### What you need to do
Return all lines of the data in which the string "matrisi" occurs.

### Document images with source code
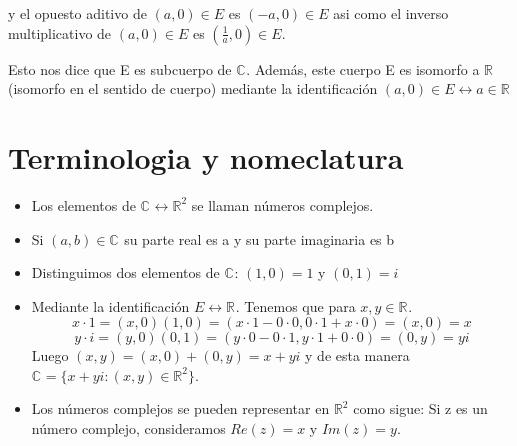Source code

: y el opuesto aditivo de \( (a,0) \in E\) es \( (-a,0) \in E\) asi como el inverso multiplicativo de  \( (a,0) \in E\) es \( (\frac{1}{a},0) \in E\).

Esto nos dice que E es subcuerpo de \(\mathbb{C}^{}\). Además, este cuerpo E es isomorfo a \(\mathbb{R}^{}\) (isomorfo en el sentido de cuerpo) mediante la identificación \((a,0) \in E \leftrightarrow a \in \mathbb{R}^{}\)

\section{Terminologia y nomeclatura}

\begin{itemize}
  \item Los elementos de \(\mathbb{C}^{} \leftrightarrow \mathbb{R}^{2}\) se llaman números complejos.
  \item Si \((a,b) \in \mathbb{C}^{} \) su parte real es a y su parte imaginaria es b
  \item Distinguimos dos elementos de \(\mathbb{C}^{}\): \((1,0) = 1\) y \((0,1) = i\)
  \item Mediante la identificación \( E \leftrightarrow \mathbb{R}^{}\). Tenemos que para \(x,y \in \mathbb{R}^{}\).
\[ x\cdot 1=(x,0)(1,0)=(x \cdot 1-0\cdot0, 0\cdot1+x\cdot0)=(x,0)=x \]
\[ y\cdot i=(y,0)(0,1)=(y \cdot 0-0\cdot1, y\cdot1+0\cdot0)=(0,y)=yi \]
Luego \((x,y) = (x,0)+(0,y) = x + yi\) y de esta manera \(\mathbb{C}^{} = \{x+yi : (x,y) \in \mathbb{R}^{2}\}\).
  \item Los números complejos se pueden representar en \(\mathbb{R}^{2}\) como sigue:
Si z es un número complejo, consideramos \(Re(z) = x\) y \(Im(z) = y\).
\end{itemize}

\begin{center} %
\end{center}

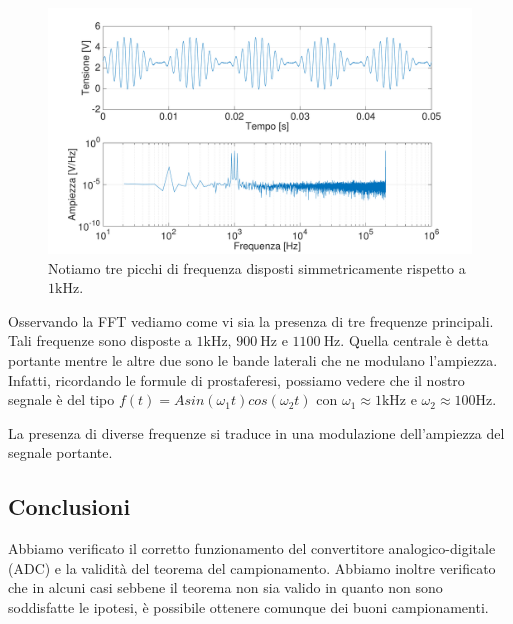 \begin{figure}[H]
\centering
	\includegraphics[width=.73\textwidth]{../E13/latex/am1000hz@10000,200000.pdf}
	\caption{Notiamo tre picchi di frequenza disposti simmetricamente rispetto a $1\si{\kilo\hertz}$.}
	\label{am}
\end{figure}

Osservando la FFT vediamo come vi sia la presenza di tre frequenze principali. Tali frequenze sono disposte a $1\si{\kilo\hertz}$, $\SI{900}{\hertz}$ e $\SI{1100}{\hertz}$. Quella centrale è detta portante mentre le altre due sono le bande laterali che ne modulano l'ampiezza.  Infatti, ricordando le formule di prostaferesi, possiamo vedere che il nostro segnale è del tipo $f(t)=Asin(\omega_1 t)cos(\omega_2 t)$ con $\omega_1 \approx 1 \si{\kilo\hertz}$ e $\omega_2 \approx 100 \si{\hertz}$. 

La presenza di diverse frequenze si traduce in una modulazione dell'ampiezza del segnale portante.



\subsection*{Conclusioni}

Abbiamo verificato il corretto funzionamento del convertitore analogico-digitale (ADC) e la validità del teorema del campionamento. Abbiamo inoltre verificato che in alcuni casi sebbene il teorema non sia valido in quanto non sono soddisfatte le ipotesi, è possibile ottenere comunque dei buoni campionamenti.
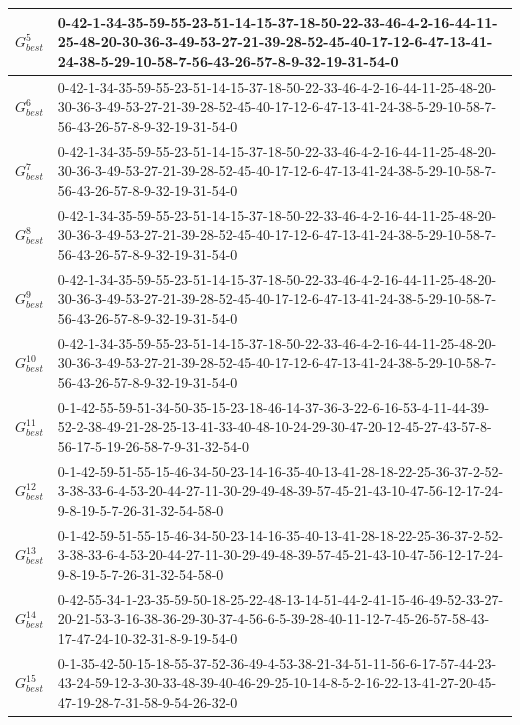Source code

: \begin{landscape}
{\begin{tabularx}{\linewidth}{|c|X|}
        $G_{best}^{5}$   & 0-42-1-34-35-59-55-23-51-14-15-37-18-50-22-33-46-4-2-16-44-11-25-48-20-30-36-3-49-53-27-21-39-28-52-45-40-17-12-6-47-13-41-24-38-5-29-10-58-7-56-43-26-57-8-9-32-19-31-54-0 \\ \hline
        $G_{best}^{6}$   & 0-42-1-34-35-59-55-23-51-14-15-37-18-50-22-33-46-4-2-16-44-11-25-48-20-30-36-3-49-53-27-21-39-28-52-45-40-17-12-6-47-13-41-24-38-5-29-10-58-7-56-43-26-57-8-9-32-19-31-54-0 \\ \hline
        $G_{best}^{7}$   & 0-42-1-34-35-59-55-23-51-14-15-37-18-50-22-33-46-4-2-16-44-11-25-48-20-30-36-3-49-53-27-21-39-28-52-45-40-17-12-6-47-13-41-24-38-5-29-10-58-7-56-43-26-57-8-9-32-19-31-54-0 \\ \hline
        $G_{best}^{8}$   & 0-42-1-34-35-59-55-23-51-14-15-37-18-50-22-33-46-4-2-16-44-11-25-48-20-30-36-3-49-53-27-21-39-28-52-45-40-17-12-6-47-13-41-24-38-5-29-10-58-7-56-43-26-57-8-9-32-19-31-54-0 \\ \hline
        $G_{best}^{9}$   & 0-42-1-34-35-59-55-23-51-14-15-37-18-50-22-33-46-4-2-16-44-11-25-48-20-30-36-3-49-53-27-21-39-28-52-45-40-17-12-6-47-13-41-24-38-5-29-10-58-7-56-43-26-57-8-9-32-19-31-54-0 \\ \hline
        $G_{best}^{10}$  & 0-42-1-34-35-59-55-23-51-14-15-37-18-50-22-33-46-4-2-16-44-11-25-48-20-30-36-3-49-53-27-21-39-28-52-45-40-17-12-6-47-13-41-24-38-5-29-10-58-7-56-43-26-57-8-9-32-19-31-54-0 \\ \hline
        $G_{best}^{11}$  & 0-1-42-55-59-51-34-50-35-15-23-18-46-14-37-36-3-22-6-16-53-4-11-44-39-52-2-38-49-21-28-25-13-41-33-40-48-10-24-29-30-47-20-12-45-27-43-57-8-56-17-5-19-26-58-7-9-31-32-54-0 \\ \hline
        $G_{best}^{12}$  & 0-1-42-59-51-55-15-46-34-50-23-14-16-35-40-13-41-28-18-22-25-36-37-2-52-3-38-33-6-4-53-20-44-27-11-30-29-49-48-39-57-45-21-43-10-47-56-12-17-24-9-8-19-5-7-26-31-32-54-58-0 \\ \hline
        $G_{best}^{13}$  & 0-1-42-59-51-55-15-46-34-50-23-14-16-35-40-13-41-28-18-22-25-36-37-2-52-3-38-33-6-4-53-20-44-27-11-30-29-49-48-39-57-45-21-43-10-47-56-12-17-24-9-8-19-5-7-26-31-32-54-58-0 \\ \hline
        $G_{best}^{14}$  & 0-42-55-34-1-23-35-59-50-18-25-22-48-13-14-51-44-2-41-15-46-49-52-33-27-20-21-53-3-16-38-36-29-30-37-4-56-6-5-39-28-40-11-12-7-45-26-57-58-43-17-47-24-10-32-31-8-9-19-54-0 \\ \hline
        $G_{best}^{15}$  & 0-1-35-42-50-15-18-55-37-52-36-49-4-53-38-21-34-51-11-56-6-17-57-44-23-43-24-59-12-3-30-33-48-39-40-46-29-25-10-14-8-5-2-16-22-13-41-27-20-45-47-19-28-7-31-58-9-54-26-32-0 \\ \hline

\end{tabularx}}
\end{landscape}
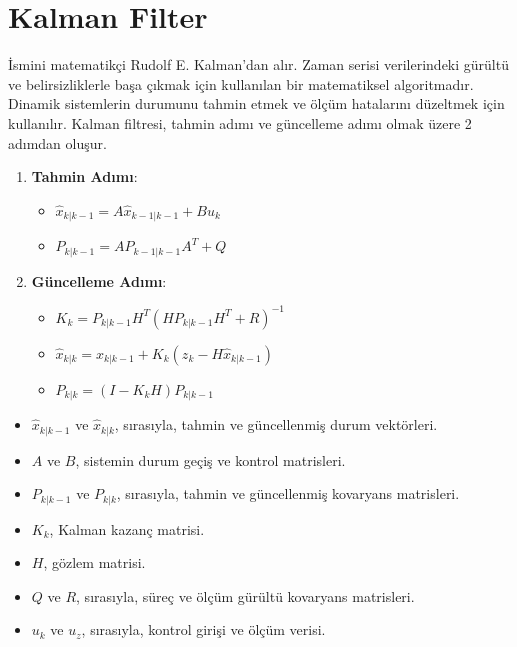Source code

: \section{Kalman Filter}

İsmini matematikçi Rudolf E. Kalman'dan alır. Zaman serisi verilerindeki gürültü ve belirsizliklerle başa çıkmak için kullanılan bir matematiksel algoritmadır. Dinamik sistemlerin durumunu tahmin etmek ve ölçüm hatalarını düzeltmek için kullanılır. Kalman filtresi, tahmin adımı ve güncelleme adımı olmak üzere 2 adımdan oluşur.

\begin{enumerate}
    \item \textbf{Tahmin Adımı}:
    \begin{itemize}
        \item $\hat{x}_{k|k-1} = A \hat{x}_{k-1|k-1} + B u_k$
        \item $P_{k|k-1} = A P_{k-1|k-1} A^T + Q$
    \end{itemize}

    \item \textbf{Güncelleme Adımı}:
    \begin{itemize}
        \item $K_k = P_{k|k-1} H^T (H P_{k|k-1} H^T + R)^{-1}$
        \item $\hat{x}_{k|k} = \hat{x}_{k|k-1} + K_k (z_k - H \hat{x}_{k|k-1})$
        \item $P_{k|k} = (I - K_k H) P_{k|k-1}$
    \end{itemize}
\end{enumerate}

\begin{itemize}
    \item $\hat{x}_{k|k-1}$ ve $\hat{x}_{k|k}$, sırasıyla, tahmin ve güncellenmiş durum vektörleri.
    \item $A$ ve $B$, sistemin durum geçiş ve kontrol matrisleri.
    \item $P_{k|k-1}$ ve $P_{k|k}$, sırasıyla, tahmin ve güncellenmiş kovaryans matrisleri.
    \item $K_k$, Kalman kazanç matrisi.
    \item $H$, gözlem matrisi.
    \item $Q$ ve $R$, sırasıyla, süreç ve ölçüm gürültü kovaryans matrisleri.
    \item $u_k$ ve $u_z$, sırasıyla, kontrol girişi ve ölçüm verisi.
\end{itemize}

\newpage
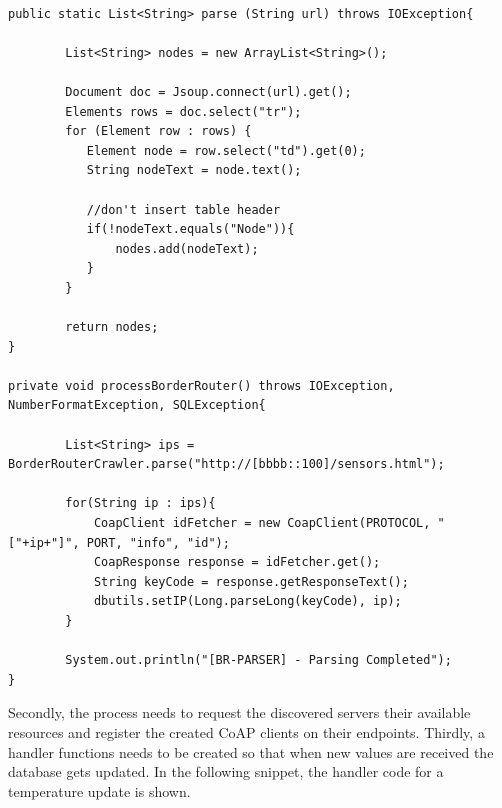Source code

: \begin{lstlisting}[caption={CoAP Client Device Discovery}]

public static List<String> parse (String url) throws IOException{
		
		List<String> nodes = new ArrayList<String>();
		
		Document doc = Jsoup.connect(url).get();
		Elements rows = doc.select("tr");
		for (Element row : rows) {
		   Element node = row.select("td").get(0);
		   String nodeText = node.text();
		   
		   //don't insert table header
		   if(!nodeText.equals("Node")){
			   nodes.add(nodeText);
		   }
		}
		
		return nodes;
}

private void processBorderRouter() throws IOException, NumberFormatException, SQLException{

		List<String> ips = BorderRouterCrawler.parse("http://[bbbb::100]/sensors.html");
		
		for(String ip : ips){
			CoapClient idFetcher = new CoapClient(PROTOCOL, "["+ip+"]", PORT, "info", "id");
			CoapResponse response = idFetcher.get();
			String keyCode = response.getResponseText();
			dbutils.setIP(Long.parseLong(keyCode), ip);
		}
		
		System.out.println("[BR-PARSER] - Parsing Completed");
}

\end{lstlisting}

Secondly, the process needs to request the discovered servers their available resources and register the created \gls{CoAP} clients on their endpoints. Thirdly, a handler functions needs to be created so that when new values are received the database gets updated. In the following snippet, the handler code for a temperature update is shown.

### Solution for this task
    \item $K_k$, Kalman kazanç matrisi.
    \item $H$, gözlem matrisi.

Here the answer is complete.